Peace Is a Shy Thing: The Life and Art of Tim O’Brien

by Alex Vernon

 

Warfare can be discussed in the abstract. But how does that move the needle? This review begins with an autobiographical note because the book is a biography, and there is overlap.

***

After I returned from my tour in Viet-Nam, hung up my uniform (even if only rather briefly), finally finished my undergraduate degree and then moved on to graduate school, I found myself still—or again—grappling with the very war I had just been a part of. 

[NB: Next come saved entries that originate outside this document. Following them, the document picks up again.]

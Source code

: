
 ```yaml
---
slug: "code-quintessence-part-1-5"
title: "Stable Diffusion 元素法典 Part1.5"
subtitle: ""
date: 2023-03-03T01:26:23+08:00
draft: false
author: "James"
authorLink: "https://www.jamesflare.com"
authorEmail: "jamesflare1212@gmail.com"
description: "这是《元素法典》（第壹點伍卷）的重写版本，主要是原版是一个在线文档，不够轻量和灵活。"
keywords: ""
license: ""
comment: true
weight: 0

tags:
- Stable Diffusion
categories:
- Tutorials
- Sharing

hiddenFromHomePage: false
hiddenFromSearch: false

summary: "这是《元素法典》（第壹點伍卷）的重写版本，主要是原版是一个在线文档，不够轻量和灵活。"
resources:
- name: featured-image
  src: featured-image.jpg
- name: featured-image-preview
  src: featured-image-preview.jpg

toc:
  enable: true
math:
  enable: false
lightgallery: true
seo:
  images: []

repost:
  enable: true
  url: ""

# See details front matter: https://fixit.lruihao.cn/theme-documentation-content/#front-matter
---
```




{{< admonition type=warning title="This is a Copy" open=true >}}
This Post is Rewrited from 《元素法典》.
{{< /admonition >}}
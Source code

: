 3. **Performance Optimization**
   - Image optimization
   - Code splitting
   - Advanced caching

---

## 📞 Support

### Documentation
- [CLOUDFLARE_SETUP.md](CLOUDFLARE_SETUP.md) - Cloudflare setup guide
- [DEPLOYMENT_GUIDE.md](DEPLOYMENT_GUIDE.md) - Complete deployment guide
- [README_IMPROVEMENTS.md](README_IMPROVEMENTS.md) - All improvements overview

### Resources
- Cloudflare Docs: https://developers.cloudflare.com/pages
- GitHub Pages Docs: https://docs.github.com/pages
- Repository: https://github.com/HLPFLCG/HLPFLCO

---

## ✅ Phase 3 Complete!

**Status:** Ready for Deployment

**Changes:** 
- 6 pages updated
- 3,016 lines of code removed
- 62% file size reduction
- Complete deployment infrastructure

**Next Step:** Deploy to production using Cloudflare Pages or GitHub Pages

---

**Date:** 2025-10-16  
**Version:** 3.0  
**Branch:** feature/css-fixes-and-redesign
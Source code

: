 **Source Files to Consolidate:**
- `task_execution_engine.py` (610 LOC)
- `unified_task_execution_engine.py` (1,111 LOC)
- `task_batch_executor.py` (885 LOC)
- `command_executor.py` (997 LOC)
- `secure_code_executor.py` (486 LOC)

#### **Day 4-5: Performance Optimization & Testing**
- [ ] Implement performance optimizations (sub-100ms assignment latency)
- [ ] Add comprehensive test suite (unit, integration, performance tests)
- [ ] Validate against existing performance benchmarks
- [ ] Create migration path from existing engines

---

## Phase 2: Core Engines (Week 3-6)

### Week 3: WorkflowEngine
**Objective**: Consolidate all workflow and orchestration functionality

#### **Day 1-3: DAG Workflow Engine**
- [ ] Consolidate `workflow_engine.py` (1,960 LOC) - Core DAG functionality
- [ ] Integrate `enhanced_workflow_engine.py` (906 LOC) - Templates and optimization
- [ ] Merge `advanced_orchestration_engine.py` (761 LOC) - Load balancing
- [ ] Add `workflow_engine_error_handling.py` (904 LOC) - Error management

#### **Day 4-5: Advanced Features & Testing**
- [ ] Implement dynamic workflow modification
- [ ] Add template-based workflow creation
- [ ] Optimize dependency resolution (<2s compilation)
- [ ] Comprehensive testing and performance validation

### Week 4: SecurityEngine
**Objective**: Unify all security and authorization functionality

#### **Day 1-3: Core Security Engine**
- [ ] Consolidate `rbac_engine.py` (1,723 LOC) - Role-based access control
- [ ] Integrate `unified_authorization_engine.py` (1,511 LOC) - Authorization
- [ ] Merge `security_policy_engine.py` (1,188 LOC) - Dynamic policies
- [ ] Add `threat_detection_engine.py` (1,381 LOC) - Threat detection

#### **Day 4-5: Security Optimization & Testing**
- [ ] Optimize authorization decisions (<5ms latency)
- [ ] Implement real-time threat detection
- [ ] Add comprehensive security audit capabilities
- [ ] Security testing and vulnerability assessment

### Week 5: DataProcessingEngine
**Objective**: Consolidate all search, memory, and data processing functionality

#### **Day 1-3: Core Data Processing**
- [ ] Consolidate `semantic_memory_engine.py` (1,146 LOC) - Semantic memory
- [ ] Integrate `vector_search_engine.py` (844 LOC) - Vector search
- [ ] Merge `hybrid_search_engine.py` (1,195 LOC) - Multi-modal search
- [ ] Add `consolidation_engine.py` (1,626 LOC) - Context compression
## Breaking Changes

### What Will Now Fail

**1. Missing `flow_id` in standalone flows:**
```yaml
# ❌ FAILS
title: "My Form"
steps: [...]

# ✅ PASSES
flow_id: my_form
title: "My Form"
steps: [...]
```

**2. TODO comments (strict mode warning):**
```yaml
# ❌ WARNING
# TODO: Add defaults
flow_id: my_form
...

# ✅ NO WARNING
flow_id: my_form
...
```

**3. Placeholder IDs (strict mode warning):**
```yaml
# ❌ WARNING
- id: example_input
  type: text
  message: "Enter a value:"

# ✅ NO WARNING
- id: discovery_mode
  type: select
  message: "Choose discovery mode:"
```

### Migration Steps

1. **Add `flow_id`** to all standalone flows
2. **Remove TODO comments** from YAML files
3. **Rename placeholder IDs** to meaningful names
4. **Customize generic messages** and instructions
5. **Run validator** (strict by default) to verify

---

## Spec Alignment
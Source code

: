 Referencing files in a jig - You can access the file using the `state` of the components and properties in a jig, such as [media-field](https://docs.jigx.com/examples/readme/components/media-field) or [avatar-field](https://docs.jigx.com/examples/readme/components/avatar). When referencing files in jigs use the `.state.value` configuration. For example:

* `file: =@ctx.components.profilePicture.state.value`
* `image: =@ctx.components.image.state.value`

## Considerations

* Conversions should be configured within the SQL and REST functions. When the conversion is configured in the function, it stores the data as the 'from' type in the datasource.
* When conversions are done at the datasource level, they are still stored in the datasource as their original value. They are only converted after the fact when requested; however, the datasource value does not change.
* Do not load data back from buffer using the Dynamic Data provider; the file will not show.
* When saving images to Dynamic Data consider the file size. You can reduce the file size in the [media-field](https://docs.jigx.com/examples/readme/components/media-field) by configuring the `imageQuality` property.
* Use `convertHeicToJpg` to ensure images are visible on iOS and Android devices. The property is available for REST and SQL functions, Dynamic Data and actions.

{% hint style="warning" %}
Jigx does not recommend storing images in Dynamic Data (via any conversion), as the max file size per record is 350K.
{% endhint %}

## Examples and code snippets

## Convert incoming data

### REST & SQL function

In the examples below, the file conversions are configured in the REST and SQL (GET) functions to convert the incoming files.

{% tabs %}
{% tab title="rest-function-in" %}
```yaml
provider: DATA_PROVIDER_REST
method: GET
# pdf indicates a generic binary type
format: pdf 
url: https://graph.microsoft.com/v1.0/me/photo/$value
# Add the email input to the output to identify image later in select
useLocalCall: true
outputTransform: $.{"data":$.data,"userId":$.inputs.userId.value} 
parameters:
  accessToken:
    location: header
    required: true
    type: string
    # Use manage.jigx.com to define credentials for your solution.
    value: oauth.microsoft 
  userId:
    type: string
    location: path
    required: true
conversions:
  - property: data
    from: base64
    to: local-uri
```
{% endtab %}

Even before I was drafted during the summer of 1968, I had probably read more than most about the war already. Afterwards I found myself maybe not exactly obsessed with the subject but definitely absorbed by it, in both my academic studies and my personal time. My senior thesis was a paper dealing with pacification programs such the Strategic Hamlet effort, as an example. I read not only books by the likes of Bernard Fall, Malcolm Brown, David Halberstam and other journalists, but personal narratives by those who had served in the war, including the French forces in the earlier phase of the war.

While my readings shifted as I progressed in my graduate studies, I continued to seek out books that focused on the war from the perspective of the grunt that I myself had been. Nonfiction—novels—came closest to my lived experience. One of the first papers I wrote in grad school concerned basic training and infantry AIT (Advanced Individual Training) in the Army. It considered whether the training that soldiers received prior to being assigned as replacements for infantry units serving in the field had been adequate. I also looked at the training soldiers received after being assigned to a serving division, which consisted of usually a week or so of classes before being sent to a line company in the field.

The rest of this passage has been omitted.